### Information given

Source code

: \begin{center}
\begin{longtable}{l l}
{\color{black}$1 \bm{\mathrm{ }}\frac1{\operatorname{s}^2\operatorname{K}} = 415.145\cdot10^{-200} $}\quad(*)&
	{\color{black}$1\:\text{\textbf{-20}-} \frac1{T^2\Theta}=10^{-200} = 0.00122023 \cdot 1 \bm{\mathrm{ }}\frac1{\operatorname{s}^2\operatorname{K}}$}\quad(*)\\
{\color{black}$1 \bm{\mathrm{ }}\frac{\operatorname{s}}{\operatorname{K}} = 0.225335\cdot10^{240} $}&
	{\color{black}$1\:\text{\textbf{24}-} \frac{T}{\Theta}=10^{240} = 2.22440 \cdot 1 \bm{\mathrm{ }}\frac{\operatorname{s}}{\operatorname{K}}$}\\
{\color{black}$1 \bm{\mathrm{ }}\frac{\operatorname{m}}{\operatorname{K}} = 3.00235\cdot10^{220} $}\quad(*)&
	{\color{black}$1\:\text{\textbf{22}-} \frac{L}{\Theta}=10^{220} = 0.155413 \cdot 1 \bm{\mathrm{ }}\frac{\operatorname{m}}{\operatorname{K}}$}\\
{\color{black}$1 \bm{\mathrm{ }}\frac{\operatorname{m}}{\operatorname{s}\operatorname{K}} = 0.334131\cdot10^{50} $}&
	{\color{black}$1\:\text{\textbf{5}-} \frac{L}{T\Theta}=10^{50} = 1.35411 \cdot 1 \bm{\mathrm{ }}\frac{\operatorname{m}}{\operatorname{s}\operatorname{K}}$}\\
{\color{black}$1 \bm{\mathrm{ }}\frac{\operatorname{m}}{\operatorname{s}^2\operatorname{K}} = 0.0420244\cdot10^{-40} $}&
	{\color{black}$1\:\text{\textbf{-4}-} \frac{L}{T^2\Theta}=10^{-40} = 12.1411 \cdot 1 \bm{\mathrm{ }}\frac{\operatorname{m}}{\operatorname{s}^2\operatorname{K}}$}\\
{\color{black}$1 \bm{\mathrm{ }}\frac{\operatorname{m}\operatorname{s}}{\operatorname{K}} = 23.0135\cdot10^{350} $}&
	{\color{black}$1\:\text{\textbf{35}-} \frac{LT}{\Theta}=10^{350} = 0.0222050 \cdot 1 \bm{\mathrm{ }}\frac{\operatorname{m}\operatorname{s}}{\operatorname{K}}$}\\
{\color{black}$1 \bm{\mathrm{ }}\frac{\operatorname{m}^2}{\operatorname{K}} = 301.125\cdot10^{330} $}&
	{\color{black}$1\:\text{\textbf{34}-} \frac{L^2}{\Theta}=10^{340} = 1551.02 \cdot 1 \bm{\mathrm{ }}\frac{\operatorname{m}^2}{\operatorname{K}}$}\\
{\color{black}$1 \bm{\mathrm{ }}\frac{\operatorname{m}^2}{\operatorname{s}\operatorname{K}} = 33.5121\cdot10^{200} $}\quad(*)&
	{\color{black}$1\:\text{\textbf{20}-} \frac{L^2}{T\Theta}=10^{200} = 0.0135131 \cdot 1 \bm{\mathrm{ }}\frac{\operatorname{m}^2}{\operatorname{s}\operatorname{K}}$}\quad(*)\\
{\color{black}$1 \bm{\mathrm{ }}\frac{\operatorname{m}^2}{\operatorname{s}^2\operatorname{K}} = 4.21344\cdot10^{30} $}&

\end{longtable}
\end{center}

######

## Exercise description
Return each line above exactly as it appears.

## Exercise output
Source code

: \begin{center}
\begin{longtable}{l l}
{\color{black}$1 \bm{\mathrm{ }}\frac1{\operatorname{s}^2\operatorname{K}} = 415.145\cdot10^{-200} $}\quad(*)&
	{\color{black}$1\:\text{\textbf{-20}-} \frac1{T^2\Theta}=10^{-200} = 0.00122023 \cdot 1 \bm{\mathrm{ }}\frac1{\operatorname{s}^2\operatorname{K}}$}\quad(*)\\
{\color{black}$1 \bm{\mathrm{ }}\frac{\operatorname{s}}{\operatorname{K}} = 0.225335\cdot10^{240} $}&
	{\color{black}$1\:\text{\textbf{24}-} \frac{T}{\Theta}=10^{240} = 2.22440 \cdot 1 \bm{\mathrm{ }}\frac{\operatorname{s}}{\operatorname{K}}$}\\
{\color{black}$1 \bm{\mathrm{ }}\frac{\operatorname{m}}{\operatorname{K}} = 3.00235\cdot10^{220} $}\quad(*)&
	{\color{black}$1\:\text{\textbf{22}-} \frac{L}{\Theta}=10^{220} = 0.155413 \cdot 1 \bm{\mathrm{ }}\frac{\operatorname{m}}{\operatorname{K}}$}\\
{\color{black}$1 \bm{\mathrm{ }}\frac{\operatorname{m}}{\operatorname{s}\operatorname{K}} = 0.334131\cdot10^{50} $}&
	{\color{black}$1\:\text{\textbf{5}-} \frac{L}{T\Theta}=10^{50} = 1.35411 \cdot 1 \bm{\mathrm{ }}\frac{\operatorname{m}}{\operatorname{s}\operatorname{K}}$}\\
{\color{black}$1 \bm{\mathrm{ }}\frac{\operatorname{m}}{\operatorname{s}^2\operatorname{K}} = 0.0420244\cdot10^{-40} $}&
	{\color{black}$1\:\text{\textbf{-4}-} \frac{L}{T^2\Theta}=10^{-40} = 12.1411 \cdot 1 \bm{\mathrm{ }}\frac{\operatorname{m}}{\operatorname{s}^2\operatorname{K}}$}\\
{\color{black}$1 \bm{\mathrm{ }}\frac{\operatorname{m}\operatorname{s}}{\operatorname{K}} = 23.0135\cdot10^{350} $}&
	{\color{black}$1\:\text{\textbf{35}-} \frac{LT}{\Theta}=10^{350} = 0.0222050 \cdot 1 \bm{\mathrm{ }}\frac{\operatorname{m}\operatorname{s}}{\operatorname{K}}$}\\
{\color{black}$1 \bm{\mathrm{ }}\frac{\operatorname{m}^2}{\operatorname{K}} = 301.125\cdot10^{330} $}&
	{\color{black}$1\:\text{\textbf{34}-} \frac{L^2}{\Theta}=10^{340} = 1551.02 \cdot 1 \bm{\mathrm{ }}\frac{\operatorname{m}^2}{\operatorname{K}}$}\\
{\color{black}$1 \bm{\mathrm{ }}\frac{\operatorname{m}^2}{\operatorname{s}\operatorname{K}} = 33.5121\cdot10^{200} $}\quad(*)&
	{\color{black}$1\:\text{\textbf{20}-} \frac{L^2}{T\Theta}=10^{200} = 0.0135131 \cdot 1 \bm{\mathrm{ }}\frac{\operatorname{m}^2}{\operatorname{s}\operatorname{K}}$}\quad(*)\\
{\color{black}$1 \bm{\mathrm{ }}\frac{\operatorname{m}^2}{\operatorname{s}^2\operatorname{K}} = 4.21344\cdot10^{30} $}&

\end{longtable}
\end{center}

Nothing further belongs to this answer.